=== DATA RECORDS ===
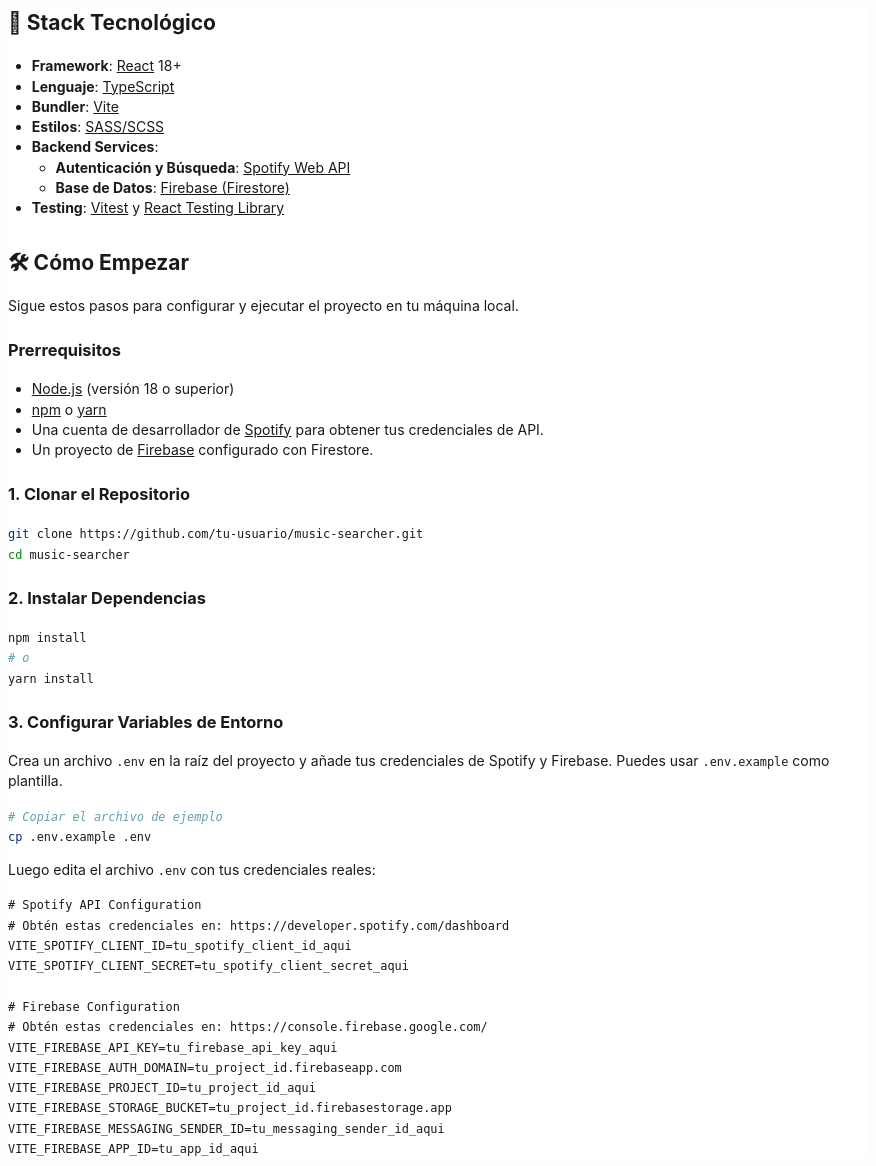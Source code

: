 ## 🚀 Stack Tecnológico

- **Framework**: [React](https://reactjs.org/) 18+
- **Lenguaje**: [TypeScript](https://www.typescriptlang.org/)
- **Bundler**: [Vite](https://vitejs.dev/)
- **Estilos**: [SASS/SCSS](https://sass-lang.com/)
- **Backend Services**:
  - **Autenticación y Búsqueda**: [Spotify Web API](https://developer.spotify.com/documentation/web-api/)
  - **Base de Datos**: [Firebase (Firestore)](https://firebase.google.com/)
- **Testing**: [Vitest](https://vitest.dev/) y [React Testing Library](https://testing-library.com/docs/react-testing-library/intro/)

## 🛠️ Cómo Empezar

Sigue estos pasos para configurar y ejecutar el proyecto en tu máquina local.

### Prerrequisitos

- [Node.js](https://nodejs.org/) (versión 18 o superior)
- [npm](https://www.npmjs.com/) o [yarn](https://yarnpkg.com/)
- Una cuenta de desarrollador de [Spotify](https://developer.spotify.com/dashboard/login) para obtener tus credenciales de API.
- Un proyecto de [Firebase](https://console.firebase.google.com/) configurado con Firestore.

### 1. Clonar el Repositorio

```bash
git clone https://github.com/tu-usuario/music-searcher.git
cd music-searcher
```

### 2. Instalar Dependencias

```bash
npm install
# o
yarn install
```

### 3. Configurar Variables de Entorno

Crea un archivo `.env` en la raíz del proyecto y añade tus credenciales de Spotify y Firebase. Puedes usar `.env.example` como plantilla.

```bash
# Copiar el archivo de ejemplo
cp .env.example .env
```

Luego edita el archivo `.env` con tus credenciales reales:

```env
# Spotify API Configuration
# Obtén estas credenciales en: https://developer.spotify.com/dashboard
VITE_SPOTIFY_CLIENT_ID=tu_spotify_client_id_aqui
VITE_SPOTIFY_CLIENT_SECRET=tu_spotify_client_secret_aqui

# Firebase Configuration  
# Obtén estas credenciales en: https://console.firebase.google.com/
VITE_FIREBASE_API_KEY=tu_firebase_api_key_aqui
VITE_FIREBASE_AUTH_DOMAIN=tu_project_id.firebaseapp.com
VITE_FIREBASE_PROJECT_ID=tu_project_id_aqui
VITE_FIREBASE_STORAGE_BUCKET=tu_project_id.firebasestorage.app
VITE_FIREBASE_MESSAGING_SENDER_ID=tu_messaging_sender_id_aqui
VITE_FIREBASE_APP_ID=tu_app_id_aqui
```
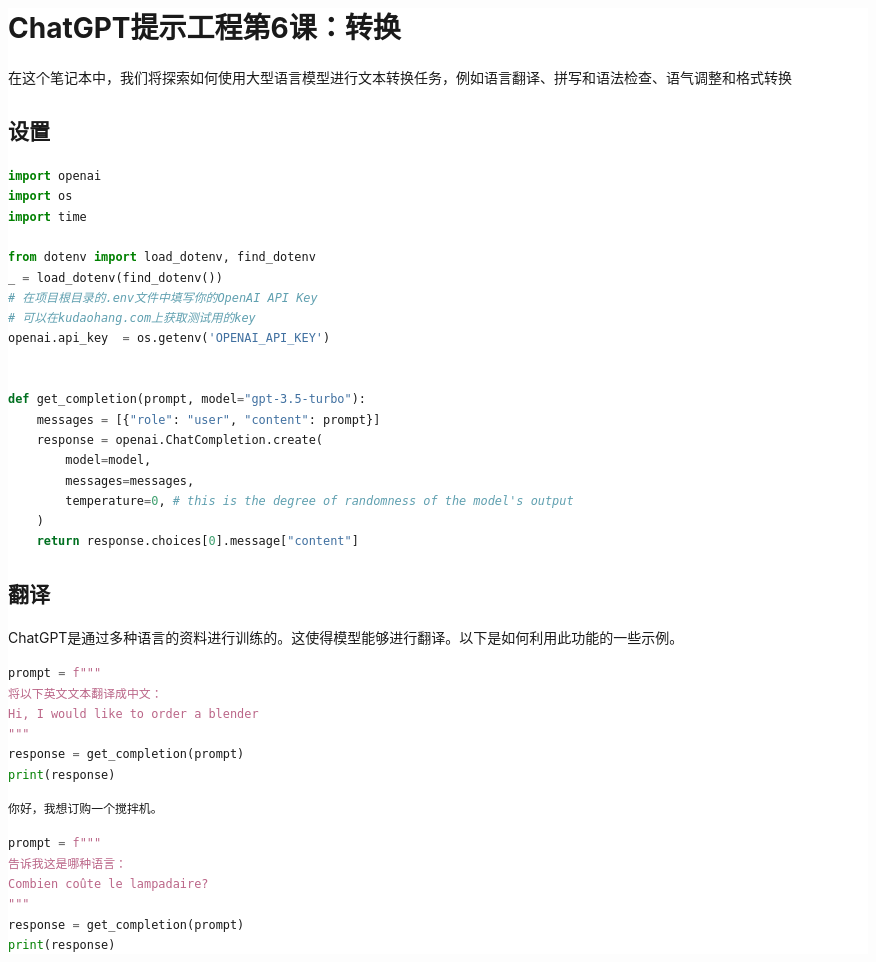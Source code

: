 # ChatGPT提示工程第6课：转换
在这个笔记本中，我们将探索如何使用大型语言模型进行文本转换任务，例如语言翻译、拼写和语法检查、语气调整和格式转换

## 设置


```python
import openai
import os
import time

from dotenv import load_dotenv, find_dotenv
_ = load_dotenv(find_dotenv())
# 在项目根目录的.env文件中填写你的OpenAI API Key
# 可以在kudaohang.com上获取测试用的key
openai.api_key  = os.getenv('OPENAI_API_KEY')


def get_completion(prompt, model="gpt-3.5-turbo"):
    messages = [{"role": "user", "content": prompt}]
    response = openai.ChatCompletion.create(
        model=model,
        messages=messages,
        temperature=0, # this is the degree of randomness of the model's output
    )
    return response.choices[0].message["content"]
```

## 翻译
ChatGPT是通过多种语言的资料进行训练的。这使得模型能够进行翻译。以下是如何利用此功能的一些示例。


```python
prompt = f"""
将以下英文文本翻译成中文：
Hi, I would like to order a blender
"""
response = get_completion(prompt)
print(response)
```

    你好，我想订购一个搅拌机。
    


```python
prompt = f"""
告诉我这是哪种语言：
Combien coûte le lampadaire?
"""
response = get_completion(prompt)
print(response)
```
===
Give back every record exactly, dropping its pictures.

Source code

: ## 🚀 Stack Tecnológico

- **Framework**: [React](https://reactjs.org/) 18+
- **Lenguaje**: [TypeScript](https://www.typescriptlang.org/)
- **Bundler**: [Vite](https://vitejs.dev/)
- **Estilos**: [SASS/SCSS](https://sass-lang.com/)
- **Backend Services**:
  - **Autenticación y Búsqueda**: [Spotify Web API](https://developer.spotify.com/documentation/web-api/)
  - **Base de Datos**: [Firebase (Firestore)](https://firebase.google.com/)
- **Testing**: [Vitest](https://vitest.dev/) y [React Testing Library](https://testing-library.com/docs/react-testing-library/intro/)

## 🛠️ Cómo Empezar

Sigue estos pasos para configurar y ejecutar el proyecto en tu máquina local.

### Prerrequisitos

- [Node.js](https://nodejs.org/) (versión 18 o superior)
- [npm](https://www.npmjs.com/) o [yarn](https://yarnpkg.com/)
- Una cuenta de desarrollador de [Spotify](https://developer.spotify.com/dashboard/login) para obtener tus credenciales de API.
- Un proyecto de [Firebase](https://console.firebase.google.com/) configurado con Firestore.

### 1. Clonar el Repositorio

```bash
git clone https://github.com/tu-usuario/music-searcher.git
cd music-searcher
```

### 2. Instalar Dependencias

```bash
npm install
# o
yarn install
```

### 3. Configurar Variables de Entorno

Crea un archivo `.env` en la raíz del proyecto y añade tus credenciales de Spotify y Firebase. Puedes usar `.env.example` como plantilla.

```bash
# Copiar el archivo de ejemplo
cp .env.example .env
```

Luego edita el archivo `.env` con tus credenciales reales:

```env
# Spotify API Configuration
# Obtén estas credenciales en: https://developer.spotify.com/dashboard
VITE_SPOTIFY_CLIENT_ID=tu_spotify_client_id_aqui
VITE_SPOTIFY_CLIENT_SECRET=tu_spotify_client_secret_aqui

# Firebase Configuration  
# Obtén estas credenciales en: https://console.firebase.google.com/
VITE_FIREBASE_API_KEY=tu_firebase_api_key_aqui
VITE_FIREBASE_AUTH_DOMAIN=tu_project_id.firebaseapp.com
VITE_FIREBASE_PROJECT_ID=tu_project_id_aqui
VITE_FIREBASE_STORAGE_BUCKET=tu_project_id.firebasestorage.app
VITE_FIREBASE_MESSAGING_SENDER_ID=tu_messaging_sender_id_aqui
VITE_FIREBASE_APP_ID=tu_app_id_aqui
```
Source code

: # ChatGPT提示工程第6课：转换
在这个笔记本中，我们将探索如何使用大型语言模型进行文本转换任务，例如语言翻译、拼写和语法检查、语气调整和格式转换

## 设置


```python
import openai
import os
import time

from dotenv import load_dotenv, find_dotenv
_ = load_dotenv(find_dotenv())
# 在项目根目录的.env文件中填写你的OpenAI API Key
# 可以在kudaohang.com上获取测试用的key
openai.api_key  = os.getenv('OPENAI_API_KEY')


def get_completion(prompt, model="gpt-3.5-turbo"):
    messages = [{"role": "user", "content": prompt}]
    response = openai.ChatCompletion.create(
        model=model,
        messages=messages,
        temperature=0, # this is the degree of randomness of the model's output
    )
    return response.choices[0].message["content"]
```

## 翻译
ChatGPT是通过多种语言的资料进行训练的。这使得模型能够进行翻译。以下是如何利用此功能的一些示例。


```python
prompt = f"""
将以下英文文本翻译成中文：
Hi, I would like to order a blender
"""
response = get_completion(prompt)
print(response)
```

    你好，我想订购一个搅拌机。
    


```python
prompt = f"""
告诉我这是哪种语言：
Combien coûte le lampadaire?
"""
response = get_completion(prompt)
print(response)
```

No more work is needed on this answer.